Sitting on the floor trying not to think about the fact that I have no clean underwear, they announced that the flight was cancelled and they were going to try to find somewhere for all of us to sleep. That's when I began to laugh: I was stranded in Samoa. There are worse things than being stranded on an island paradise - especially when they farm you out to a ridiculously posh resort where you have air conditioning (that you find too cold), a TV (that you don't turn on), four walls/no bugs (but you open the balcony door because you already miss the sound of the ocean lulling you to sleep) and a shower head - instead of a hose/pipe in the wall - that gushes hot water (but you turn it cold because your skin is still a little too sensitive from all the sun). I had TWO showers to get all the salt off and used every towel in there just because I could. I drank four cups of tea in an hour just because they were there and I ordered a ridiculous amount of room service (and didn't eat even half of it) because we were given vouchers. I called reception every house to remember what it felt like to use a phone without worrying about how much "...hello..." was going to cost you.

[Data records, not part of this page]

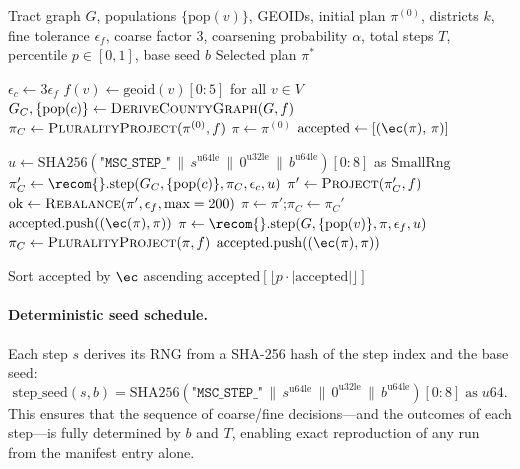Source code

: \begin{algorithm}
\caption{\ms{} Option B}
\label{alg:multiscale}
\begin{algorithmic}[1]
\Require Tract graph $G$, populations $\{\mathrm{pop}(v)\}$, GEOIDs,
         initial plan $\pi^{(0)}$, districts $k$,
         fine tolerance $\epsilon_f$, coarse factor 3,
         coarsening probability $\alpha$, total steps $T$,
         percentile $p \in [0,1]$, base seed $b$
\Ensure  Selected plan $\pi^*$

\State $\epsilon_c \gets 3 \epsilon_f$
\State $f(v) \gets \mathrm{geoid}(v)[0{:}5]$ for all $v \in V$
\State $G_C, \{\mathrm{pop}(c)\} \gets \textsc{DeriveCountyGraph}(G, f)$
\State $\pi_C \gets \textsc{PluralityProject}(\pi^{(0)}, f)$
\State $\pi \gets \pi^{(0)}$
\State $\mathrm{accepted} \gets [(\ec(\pi),\, \pi)]$

  \State $u \gets \mathrm{SHA256}(\texttt{"MSC\_STEP\_"} \,\|\, s^{\mathrm{u64le}}
         \,\|\, 0^{\mathrm{u32le}} \,\|\, b^{\mathrm{u64le}})[0{:}8]$
         as $\mathrm{SmallRng}$
    \State $\pi_C' \gets \recom{}.\mathrm{step}(G_C, \{\mathrm{pop}(c)\}, \pi_C, \epsilon_c, u)$
    \State $\pi' \gets \textsc{Project}(\pi_C', f)$
    \State $\mathrm{ok} \gets \textsc{Rebalance}(\pi', \epsilon_f, \text{max}=200)$
      \State $\pi \gets \pi'$;\quad $\pi_C \gets \pi_C'$
      \State $\mathrm{accepted}.\mathrm{push}((\ec(\pi), \pi))$
    \EndIf
  \Else
    \State $\pi \gets \recom{}.\mathrm{step}(G, \{\mathrm{pop}(v)\}, \pi, \epsilon_f, u)$
    \State $\pi_C \gets \textsc{PluralityProject}(\pi, f)$
    \State $\mathrm{accepted}.\mathrm{push}((\ec(\pi), \pi))$
  \EndIf
\EndFor

\State Sort $\mathrm{accepted}$ by $\ec$ ascending
\State \Return $\mathrm{accepted}[\lfloor p \cdot |\mathrm{accepted}|\rfloor]$
\end{algorithmic}
\end{algorithm}

\paragraph{Deterministic seed schedule.}
Each step $s$ derives its RNG from a SHA-256 hash of the step index and
the base seed:
\[
  \mathrm{step\_seed}(s, b)
  = \mathrm{SHA256}\!\left(\texttt{"MSC\_STEP\_"}
    \,\|\, s^{\mathrm{u64le}}
    \,\|\, 0^{\mathrm{u32le}}
    \,\|\, b^{\mathrm{u64le}}\right)[0{:}8]
    \;\text{as}\; u64.
\]
This ensures that the sequence of coarse/fine decisions---and the outcomes
of each step---is fully determined by $b$ and $T$, enabling exact
reproduction of any run from the manifest entry alone.

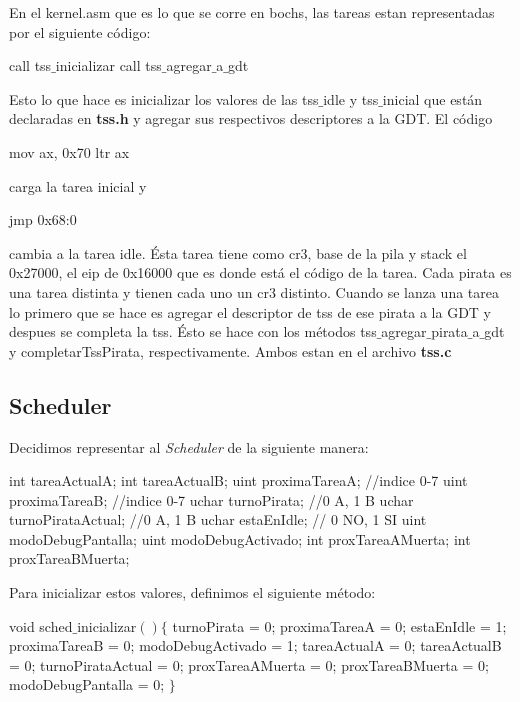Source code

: En el kernel.asm que es lo que se corre en bochs, las tareas estan representadas por el siguiente código:
\begin{algorithmic}
\State call tss$\_$inicializar
\State call tss$\_$agregar$\_$a$\_$gdt
\end{algorithmic}
Esto lo que hace es inicializar los valores de las tss$\_$idle y tss$\_$inicial que están declaradas en \textbf{tss.h} y agregar sus respectivos descriptores a la GDT.
El código
\begin{algorithmic}
\State mov ax, 0x70
\State ltr ax
\end{algorithmic}
carga la tarea inicial y
\begin{algorithmic}
\State jmp 0x68:0
\end{algorithmic}
cambia a la tarea idle.
Ésta tarea tiene como cr3, base de la pila y stack el 0x27000, el eip de 0x16000 que es donde está el código de la tarea.
\newline
\newline
Cada pirata es una tarea distinta y tienen cada uno un cr3 distinto.
Cuando se lanza una tarea lo primero que se hace es agregar el descriptor de tss de ese pirata a la GDT y despues se completa la tss. Ésto se hace con los métodos tss$\_$agregar$\_$pirata$\_$a$\_$gdt y completarTssPirata, respectivamente. Ambos estan en el archivo \textbf{tss.c}
\subsection{Scheduler}

Decidimos representar al \textit{Scheduler} de la siguiente manera:
\begin{algorithmic}
\State \tab int tareaActualA;
\State \tab int tareaActualB;
\State \tab uint proximaTareaA; //indice 0-7
\State \tab uint proximaTareaB; //indice 0-7
\State \tab uchar turnoPirata; //0 A, 1 B
\State \tab uchar turnoPirataActual; //0 A, 1 B
\State \tab uchar estaEnIdle; // 0 NO, 1 SI
\State \tab uint modoDebugPantalla;
\State \tab uint modoDebugActivado;
\State \tab int proxTareaAMuerta;
\State \tab int proxTareaBMuerta;
\end{algorithmic}

Para inicializar estos valores, definimos el siguiente m\'etodo:
\begin{algorithmic}
    \State \tab void sched$\_$inicializar$() \{$
    \State \tab turnoPirata = 0;
    \State \tab proximaTareaA = 0;
    \State \tab estaEnIdle = 1;
    \State \tab proximaTareaB = 0;
    \State \tab modoDebugActivado = 1;
    \State \tab tareaActualA = 0;
    \State \tab tareaActualB = 0;
    \State \tab turnoPirataActual = 0;
    \State \tab proxTareaAMuerta = 0;
    \State \tab proxTareaBMuerta = 0;
    \State \tab modoDebugPantalla = 0; 
    \State \tab $\}$
\end{algorithmic}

Though I'm making myself sound Western civilization-starved, I thoroughly enjoyed living in a Samoan fale (fah-lay) for the last two weeks. It was perfect. The wind off the ocean (which was spitting distance from my 'front door') came in through the woven/thatched walls but the rain was kept out. I could (and did) pull my mattress up to the front of the fale and laid there staring at infinite turquoise that changed colours so often I wondered if the sea was being playful or moody.

Samoa has two islands (not counting 'American Samoa' which I know nothing about and where I never was); Upolu and Savai'i. Upolu houses the capital - Apia - and is where I began and ended my trip. Because this trip was less about adventure and more about me desperately needing some time out, I didn't see much of either island. On Upolu I saw Apia and Lalomanu Beach.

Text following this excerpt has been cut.